Obviously if you are doing a terrible job, you know it so stop it. However, social authoritarian parents abdicating common sense to the latest fads will read Mother Jones rather than Science 2.0, so let's assume you are not a bad father, you just think you were not raised in an awful way by being allowed to go outside and that participation trophies and scheduled playdates and quality time are suspect notions. For your enjoyment this Father's Day, here is what you are being shamed about:

67% - too strict.
40% - Not strict enough, at least about the type of food you give the kids. If you are within the radius of a Whole Foods, this may be even higher, given the demographic where they put their stores. Or it could be much lower, since you are the demographic where they put their store so you already believe that "evaporated cane juice" is not just sugar rebranded to sound like health food. 
32% - not enough quality time.  All time is quality time. This dopey myth won't go away.
32% - roughhousing. If you are wrestling on the floor, okay, if you are bouncing a basketball off the kid's head because they missed a shot, dial it back, Great Santini.

And then others which were low enough to be what we call statistical wobble. It is hard to know if it's meaningful with poor definition between questioner and respondent and a small sample.

24% - sleep habits. This is pretty subjective but I can create a parameter. If you are giving your toddler Red Bull at night while watching Kill Bill, stop it.
23% - appearance of the kids. See below.
19% - general safety.



Since it's a poll we don't know what some of those really mean to respondents - quality time is subjective - or how beneficial knowing an average even is. If you are letting the kids play in traffic, stop that, but if you are told they can't go outside without a helmet on, you are being unfairly criticized. In my house I am far more particular about the appearance of the children than my wife is, but I don't berate her for it. We do it my way when they go somewhere with me.

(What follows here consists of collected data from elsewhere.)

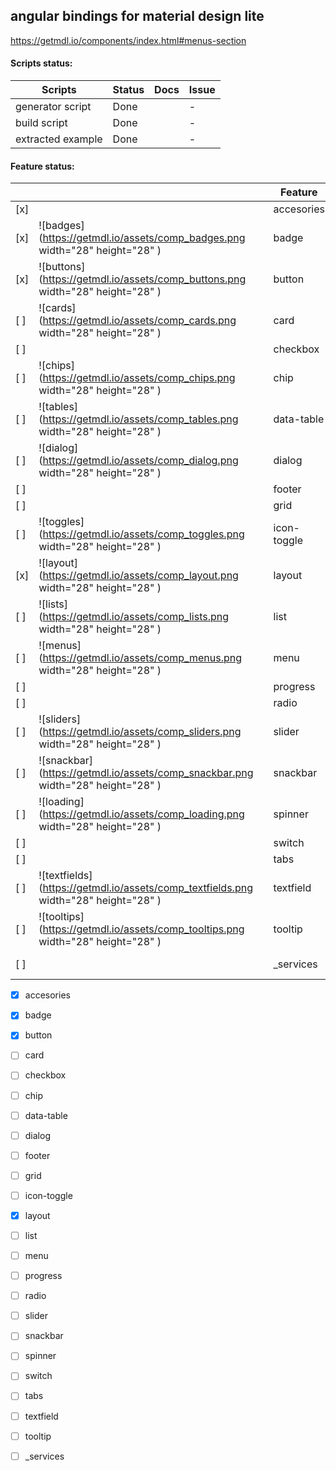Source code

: ## angular bindings for material design lite
https://getmdl.io/components/index.html#menus-section

#### Scripts status:

| Scripts          | Status                              | Docs         | Issue          |
|------------------|-------------------------------------|--------------|----------------|
| generator script |                             Done    |              |              - |
| build script     |                             Done    |              |              - |
| extracted example|                             Done    |              |              - |


#### Feature status:
|     |                                                                   |  | Feature          | Status                              | Docs         | Issue          |
|-----|-------------------------------------------------------------------|--|------------------|-------------------------------------|--------------|----------------|
| [x] |                                                                   |  | accesories       |                             Done    |              |              - |
| [x] | ![badges](https://getmdl.io/assets/comp_badges.png width="28" height="28" )               |  | badge            |                             Done    |              |              - |
| [x] | ![buttons](https://getmdl.io/assets/comp_buttons.png width="28" height="28" )             |  | button           |                             Done    |              |              - |
| [ ] | ![cards](https://getmdl.io/assets/comp_cards.png width="28" height="28" )                 |  | card             |                            To Do    |              |              - |
| [ ] |                                                                   |  | checkbox         |                            To Do    |              |              - |
| [ ] | ![chips](https://getmdl.io/assets/comp_chips.png width="28" height="28" )                 |  | chip             |                            To Do    |              |              - |
| [ ] | ![tables](https://getmdl.io/assets/comp_tables.png width="28" height="28" )               |  | data-table       |                            To Do    |              |              - |
| [ ] | ![dialog](https://getmdl.io/assets/comp_dialog.png width="28" height="28" )               |  | dialog           |                            To Do    |              |              - |
| [ ] |                                                                   |  | footer           |                            To Do    |              |              - |
| [ ] |                                                                   |  | grid             |                            To Do    |              |              - |
| [ ] | ![toggles](https://getmdl.io/assets/comp_toggles.png width="28" height="28" )             |  | icon-toggle      |                            To Do    |              |              - |
| [x] | ![layout](https://getmdl.io/assets/comp_layout.png width="28" height="28" )               |  | layout           |                             Done    |              |              - |
| [ ] | ![lists](https://getmdl.io/assets/comp_lists.png width="28" height="28" )                 |  | list             |                            To Do    |              |              - |
| [ ] | ![menus](https://getmdl.io/assets/comp_menus.png width="28" height="28" )                 |  | menu             |                            To Do    |              |              - |
| [ ] |                                                                   |  | progress         |                            To Do    |              |              - |
| [ ] |                                                                   |  | radio            |                            To Do    |              |              - |
| [ ] | ![sliders](https://getmdl.io/assets/comp_sliders.png width="28" height="28" )             |  | slider           |                            To Do    |              |              - |
| [ ] | ![snackbar](https://getmdl.io/assets/comp_snackbar.png width="28" height="28" )           |  | snackbar         |                            To Do    |              |              - |
| [ ] | ![loading](https://getmdl.io/assets/comp_loading.png width="28" height="28" )             |  | spinner          |                            To Do    |              |              - |
| [ ] |                                                                   |  | switch           |                            To Do    |              |              - |
| [ ] |                                                                   |  | tabs             |                            To Do    |              |              - |
| [ ] | ![textfields](https://getmdl.io/assets/comp_textfields.png width="28" height="28" )       |  | textfield        |                            To Do    |              |              - |
| [ ] | ![tooltips](https://getmdl.io/assets/comp_tooltips.png width="28" height="28" )           |  | tooltip          |                            To Do    |              |              - |
| [ ] |                                                                   |  | _services        |                        In Progress  |              |              - |


- [x] accesories 
- [x] badge      
- [x] button     
- [ ] card       
- [ ] checkbox   
- [ ] chip       
- [ ] data-table 
- [ ] dialog     
- [ ] footer     
- [ ] grid       
- [ ] icon-toggle
- [x] layout     
- [ ] list       
- [ ] menu       
- [ ] progress   
- [ ] radio      
- [ ] slider     
- [ ] snackbar   
- [ ] spinner    
- [ ] switch     
- [ ] tabs       
- [ ] textfield  
- [ ] tooltip    
- [ ] _services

Very little criticism came from other dads, and maybe that is because 90 percent of dads think other dads are doing a good job. In truth, all parents are doing a better job in one regard, the juvenile crime rate has plummeted. Dads can say that's because they are doing better than their fathers.(4) Only a small percentage, 12 percent, reported feeling that a health care provider assumed they were not knowledgeable about their child's health, and only 11 percent felt like teachers stereotype against men and assume they are not knowledgeable about their child's behavior.

That's lower than women but still too low to start yelling about all doctors and teachers. After all, fathers don't want to engage in the kind of generalization they are unfairly criticized about.

NOTE:

(1) And that's even in California, which America regards as the home of wacky social authoritarians. However, I live 'east of the 5', which is codespeak designating that a highway separates the sane people of California from social authoritarians in San Francisco and on the coast. When under 30 percent of kids in Marin County schools were unvaccinated. as was the case (the rest of us had to pass a law mandating that those progressive cranks accept some science) daddy shaming is more common. 'East of the 5' is not that simple these days. We had a Whooping Cough outbreak in my town because Frisco got expensive so a bunch of people from there moved here and brought their vaccine-preventable diseases and their distrust of science with them.
(2) Nationally-representative sample of 713 fathers of children up to 13 years old.
(3) Once a week I get called a Nazi on Twitter, always by the same mentally unbalanced person who has never met me or read a single article I have ever written. When you are otherwise unemployable you hope to get attention for being outrageous, I suppose.
(4) The only place that penalizes kids for behavior more are schools, and that increase is due to government-mandated "zero tolerance" for more and more stuff that was minor two generations ago, when severe punishment was just for actual bad kids, and not creating them by throwing them out of school.